# Exercise brief
Leaving out every picture, quote the data below exactly as it appears.

# Record excerpts
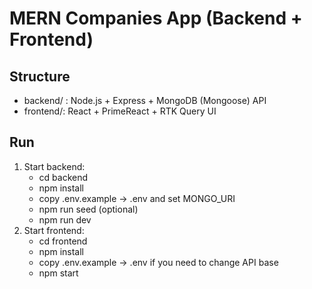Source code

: # MERN Companies App (Backend + Frontend)
## Structure
- backend/ : Node.js + Express + MongoDB (Mongoose) API
- frontend/: React + PrimeReact + RTK Query UI
## Run
1. Start backend:
   - cd backend
   - npm install
   - copy .env.example -> .env and set MONGO_URI
   - npm run seed (optional)
   - npm run dev
2. Start frontend:
   - cd frontend
   - npm install
   - copy .env.example -> .env if you need to change API base
   - npm start
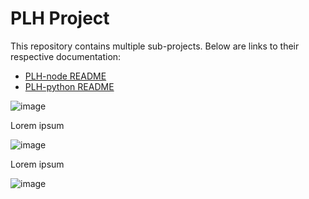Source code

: # PLH Project

This repository contains multiple sub-projects. Below are links to their respective documentation:

- [PLH-node README](PLH-node/README.md)
- [PLH-python README](PLH-python/README.md)



![image](https://github.com/user-attachments/assets/ce920cce-ab76-477a-9a59-c3b027d36d5e)


Lorem ipsum

![image](https://github.com/user-attachments/assets/969b7e63-a263-43e4-a856-4e37890e776f)




Lorem ipsum


![image](https://github.com/user-attachments/assets/6becc7a7-5a99-403a-93db-a0671759df87)




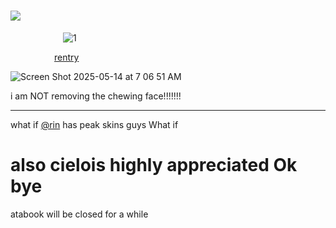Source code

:# ![](https://komarev.com/ghpvc/?username=graveyardletters&color=750006&style=plastic&label= + +subscribe+to+have+the+one+on+the+right+executed+ ) 
      ![1](https://github.com/user-attachments/assets/4ace2985-d50f-4204-b570-9b007e7e2d56)

     [rentry](https://rentry.co/deaths-despair)


![Screen Shot 2025-05-14 at 7 06 51 AM](https://github.com/user-attachments/assets/db530ab0-f71b-4634-a918-8f96071a6b06)

i am NOT removing the chewing face!!!!!!!
***
what if [@rin](https://github.com/brouillage) has peak skins guys What if

# also cielois highly appreciated Ok bye
atabook will be closed for a while
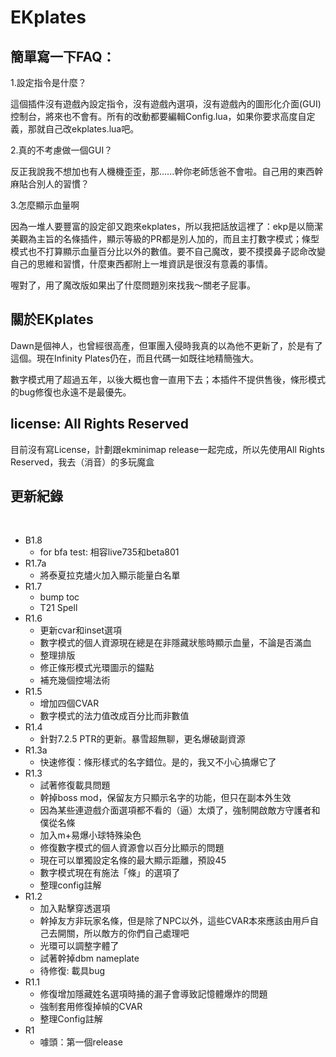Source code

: # EKplates

## 簡單寫一下FAQ：

1.設定指令是什麼？

這個插件沒有遊戲內設定指令，沒有遊戲內選項，沒有遊戲內的圖形化介面(GUI)控制台，將來也不會有。所有的改動都要編輯Config.lua，如果你要求高度自定義，那就自己改ekplates.lua吧。

2.真的不考慮做一個GUI？

反正我說我不想加也有人機機歪歪，那......幹你老師恁爸不會啦。自己用的東西幹麻貼合別人的習慣？

3.怎麼顯示血量啊

因為一堆人要豐富的設定卻又跑來ekplates，所以我把話放這裡了：ekp是以簡潔美觀為主旨的名條插件，顯示等級的PR都是別人加的，而且主打數字模式；條型模式也不打算顯示血量百分比以外的數值。要不自己魔改，要不摸摸鼻子認命改變自己的思維和習慣，什麼東西都附上一堆資訊是很沒有意義的事情。

喔對了，用了魔改版如果出了什麼問題別來找我～關老子屁事。

## 關於EKplates

Dawn是個神人，也曾經很高產，但軍團入侵時我真的以為他不更新了，於是有了這個。現在Infinity Plates仍在，而且代碼一如既往地精簡強大。

數字模式用了超過五年，以後大概也會一直用下去；本插件不提供售後，條形模式的bug修復也永遠不是最優先。

## license: All Rights Reserved

目前沒有寫License，計劃跟ekminimap release一起完成，所以先使用All Rights Reserved，我去（消音）的多玩魔盒

## 更新紀錄
  
* B1.8
    * for bfa test: 相容live735和beta801
* R1.7a  
    * 將泰夏拉克燼火加入顯示能量白名單  
* R1.7  
    * bump toc  
    * T21 Spell  
* R1.6  
    * 更新cvar和inset選項  
    * 數字模式的個人資源現在總是在非隱藏狀態時顯示血量，不論是否滿血  
    * 整理排版  
    * 修正條形模式光環圖示的錨點  
    * 補充幾個控場法術  
* R1.5  
    * 增加四個CVAR  
    * 數字模式的法力值改成百分比而非數值  
* R1.4  
    * 針對7.2.5 PTR的更新。暴雪超無聊，更名爆破副資源  
* R1.3a  
    * 快速修復：條形樣式的名字錯位。是的，我又不小心搞爆它了  
* R1.3  
    * 試著修復載具問題  
    * 幹掉boss mod，保留友方只顯示名字的功能，但只在副本外生效  
    * 因為某些連遊戲介面選項都不看的（逼）太煩了，強制開啟敵方守護者和僕從名條  
    * 加入m+易爆小球特殊染色  
    * 修復數字模式的個人資源會以百分比顯示的問題  
    * 現在可以單獨設定名條的最大顯示距離，預設45  
    * 數字模式現在有施法「條」的選項了  
    * 整理config註解  
* R1.2  
    * 加入點擊穿透選項  
    * 幹掉友方非玩家名條，但是除了NPC以外，這些CVAR本來應該由用戶自己去開關，所以敵方的你們自己處理吧  
    * 光環可以調整字體了  
    * 試著幹掉dbm nameplate  
    * 待修復: 載具bug  
* R1.1  
    * 修復增加隱藏姓名選項時捅的漏子會導致記憶體爆炸的問題  
    * 強制套用修復掉幀的CVAR  
    * 整理Config註解  
* R1  
    * 噱頭：第一個release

# Solution to this exercise
Source code

: # MERN Companies App (Backend + Frontend)
## Structure
- backend/ : Node.js + Express + MongoDB (Mongoose) API
- frontend/: React + PrimeReact + RTK Query UI
## Run
1. Start backend:
   - cd backend
   - npm install
   - copy .env.example -> .env and set MONGO_URI
   - npm run seed (optional)
   - npm run dev
2. Start frontend:
   - cd frontend
   - npm install
   - copy .env.example -> .env if you need to change API base
   - npm start
Source code

: # PLH Project

This repository contains multiple sub-projects. Below are links to their respective documentation:

- [PLH-node README](PLH-node/README.md)
- [PLH-python README](PLH-python/README.md)



![image](https://github.com/user-attachments/assets/ce920cce-ab76-477a-9a59-c3b027d36d5e)


Lorem ipsum

![image](https://github.com/user-attachments/assets/969b7e63-a263-43e4-a856-4e37890e776f)




Lorem ipsum


![image](https://github.com/user-attachments/assets/6becc7a7-5a99-403a-93db-a0671759df87)




Source code

:# ![](https://komarev.com/ghpvc/?username=graveyardletters&color=750006&style=plastic&label= + +subscribe+to+have+the+one+on+the+right+executed+ ) 
      ![1](https://github.com/user-attachments/assets/4ace2985-d50f-4204-b570-9b007e7e2d56)

     [rentry](https://rentry.co/deaths-despair)


![Screen Shot 2025-05-14 at 7 06 51 AM](https://github.com/user-attachments/assets/db530ab0-f71b-4634-a918-8f96071a6b06)

i am NOT removing the chewing face!!!!!!!
***
what if [@rin](https://github.com/brouillage) has peak skins guys What if

# also cielois highly appreciated Ok bye
atabook will be closed for a while
Source code

: # EKplates

## 簡單寫一下FAQ：

1.設定指令是什麼？

這個插件沒有遊戲內設定指令，沒有遊戲內選項，沒有遊戲內的圖形化介面(GUI)控制台，將來也不會有。所有的改動都要編輯Config.lua，如果你要求高度自定義，那就自己改ekplates.lua吧。

2.真的不考慮做一個GUI？

反正我說我不想加也有人機機歪歪，那......幹你老師恁爸不會啦。自己用的東西幹麻貼合別人的習慣？

3.怎麼顯示血量啊

因為一堆人要豐富的設定卻又跑來ekplates，所以我把話放這裡了：ekp是以簡潔美觀為主旨的名條插件，顯示等級的PR都是別人加的，而且主打數字模式；條型模式也不打算顯示血量百分比以外的數值。要不自己魔改，要不摸摸鼻子認命改變自己的思維和習慣，什麼東西都附上一堆資訊是很沒有意義的事情。

喔對了，用了魔改版如果出了什麼問題別來找我～關老子屁事。

## 關於EKplates

Dawn是個神人，也曾經很高產，但軍團入侵時我真的以為他不更新了，於是有了這個。現在Infinity Plates仍在，而且代碼一如既往地精簡強大。

數字模式用了超過五年，以後大概也會一直用下去；本插件不提供售後，條形模式的bug修復也永遠不是最優先。

## license: All Rights Reserved

目前沒有寫License，計劃跟ekminimap release一起完成，所以先使用All Rights Reserved，我去（消音）的多玩魔盒

## 更新紀錄
  
* B1.8
    * for bfa test: 相容live735和beta801
* R1.7a  
    * 將泰夏拉克燼火加入顯示能量白名單  
* R1.7  
    * bump toc  
    * T21 Spell  
* R1.6  
    * 更新cvar和inset選項  
    * 數字模式的個人資源現在總是在非隱藏狀態時顯示血量，不論是否滿血  
    * 整理排版  
    * 修正條形模式光環圖示的錨點  
    * 補充幾個控場法術  
* R1.5  
    * 增加四個CVAR  
    * 數字模式的法力值改成百分比而非數值  
* R1.4  
    * 針對7.2.5 PTR的更新。暴雪超無聊，更名爆破副資源  
* R1.3a  
    * 快速修復：條形樣式的名字錯位。是的，我又不小心搞爆它了  
* R1.3  
    * 試著修復載具問題  
    * 幹掉boss mod，保留友方只顯示名字的功能，但只在副本外生效  
    * 因為某些連遊戲介面選項都不看的（逼）太煩了，強制開啟敵方守護者和僕從名條  
    * 加入m+易爆小球特殊染色  
    * 修復數字模式的個人資源會以百分比顯示的問題  
    * 現在可以單獨設定名條的最大顯示距離，預設45  
    * 數字模式現在有施法「條」的選項了  
    * 整理config註解  
* R1.2  
    * 加入點擊穿透選項  
    * 幹掉友方非玩家名條，但是除了NPC以外，這些CVAR本來應該由用戶自己去開關，所以敵方的你們自己處理吧  
    * 光環可以調整字體了  
    * 試著幹掉dbm nameplate  
    * 待修復: 載具bug  
* R1.1  
    * 修復增加隱藏姓名選項時捅的漏子會導致記憶體爆炸的問題  
    * 強制套用修復掉幀的CVAR  
    * 整理Config註解  
* R1  
    * 噱頭：第一個release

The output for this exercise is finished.